Saved entries:
-----
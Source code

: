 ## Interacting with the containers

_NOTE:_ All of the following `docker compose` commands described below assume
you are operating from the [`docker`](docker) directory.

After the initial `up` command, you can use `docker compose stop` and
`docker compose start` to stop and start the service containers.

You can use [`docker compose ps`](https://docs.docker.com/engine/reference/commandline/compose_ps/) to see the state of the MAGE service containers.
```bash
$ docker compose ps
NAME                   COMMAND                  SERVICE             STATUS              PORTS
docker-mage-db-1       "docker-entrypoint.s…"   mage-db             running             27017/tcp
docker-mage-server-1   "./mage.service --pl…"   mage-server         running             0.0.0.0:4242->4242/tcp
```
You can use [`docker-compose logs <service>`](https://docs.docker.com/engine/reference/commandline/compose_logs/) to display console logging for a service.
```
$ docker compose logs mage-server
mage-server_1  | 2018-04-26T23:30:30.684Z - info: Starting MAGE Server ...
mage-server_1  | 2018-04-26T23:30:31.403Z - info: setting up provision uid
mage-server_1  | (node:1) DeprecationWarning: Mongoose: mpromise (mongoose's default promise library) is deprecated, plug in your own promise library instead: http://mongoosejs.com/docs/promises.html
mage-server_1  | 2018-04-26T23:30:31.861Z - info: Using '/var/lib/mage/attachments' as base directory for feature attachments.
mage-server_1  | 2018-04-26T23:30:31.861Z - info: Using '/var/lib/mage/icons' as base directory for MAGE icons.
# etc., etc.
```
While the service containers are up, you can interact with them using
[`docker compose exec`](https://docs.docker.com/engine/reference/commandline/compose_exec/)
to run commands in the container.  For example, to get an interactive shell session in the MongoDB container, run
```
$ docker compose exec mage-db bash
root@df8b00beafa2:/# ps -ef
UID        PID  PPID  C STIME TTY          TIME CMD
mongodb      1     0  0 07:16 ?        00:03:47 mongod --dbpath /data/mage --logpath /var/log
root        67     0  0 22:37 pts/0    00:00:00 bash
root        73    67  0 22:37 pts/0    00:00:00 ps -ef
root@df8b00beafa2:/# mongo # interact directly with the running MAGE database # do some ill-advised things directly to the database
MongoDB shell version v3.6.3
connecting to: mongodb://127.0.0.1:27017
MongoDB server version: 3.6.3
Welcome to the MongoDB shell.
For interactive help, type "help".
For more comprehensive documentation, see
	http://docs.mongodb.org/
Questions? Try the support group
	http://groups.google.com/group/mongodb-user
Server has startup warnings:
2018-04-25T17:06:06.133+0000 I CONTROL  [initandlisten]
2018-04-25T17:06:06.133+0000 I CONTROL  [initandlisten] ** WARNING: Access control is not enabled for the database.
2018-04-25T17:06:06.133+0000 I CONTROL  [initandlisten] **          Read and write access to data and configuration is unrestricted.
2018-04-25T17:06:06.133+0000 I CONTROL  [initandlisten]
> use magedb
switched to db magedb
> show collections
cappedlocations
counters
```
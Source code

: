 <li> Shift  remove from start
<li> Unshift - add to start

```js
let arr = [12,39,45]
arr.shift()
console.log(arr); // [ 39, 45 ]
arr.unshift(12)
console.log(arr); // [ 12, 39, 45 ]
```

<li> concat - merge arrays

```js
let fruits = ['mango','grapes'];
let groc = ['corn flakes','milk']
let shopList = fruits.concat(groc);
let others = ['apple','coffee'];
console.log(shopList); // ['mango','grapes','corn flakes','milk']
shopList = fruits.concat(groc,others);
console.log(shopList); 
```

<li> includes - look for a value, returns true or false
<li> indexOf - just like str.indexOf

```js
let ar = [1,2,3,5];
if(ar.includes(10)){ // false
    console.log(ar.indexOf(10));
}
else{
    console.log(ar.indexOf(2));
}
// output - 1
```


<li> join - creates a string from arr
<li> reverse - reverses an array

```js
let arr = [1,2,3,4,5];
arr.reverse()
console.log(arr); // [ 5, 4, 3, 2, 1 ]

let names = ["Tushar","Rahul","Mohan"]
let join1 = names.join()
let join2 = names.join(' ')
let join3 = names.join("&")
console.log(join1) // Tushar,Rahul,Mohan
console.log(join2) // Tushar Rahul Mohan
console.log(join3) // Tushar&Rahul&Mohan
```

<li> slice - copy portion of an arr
-----
What to work on: Gather each line from the entries above that includes the word "milk".

Reply:
let groc = ['corn flakes','milk']
console.log(shopList); // ['mango','grapes','corn flakes','milk']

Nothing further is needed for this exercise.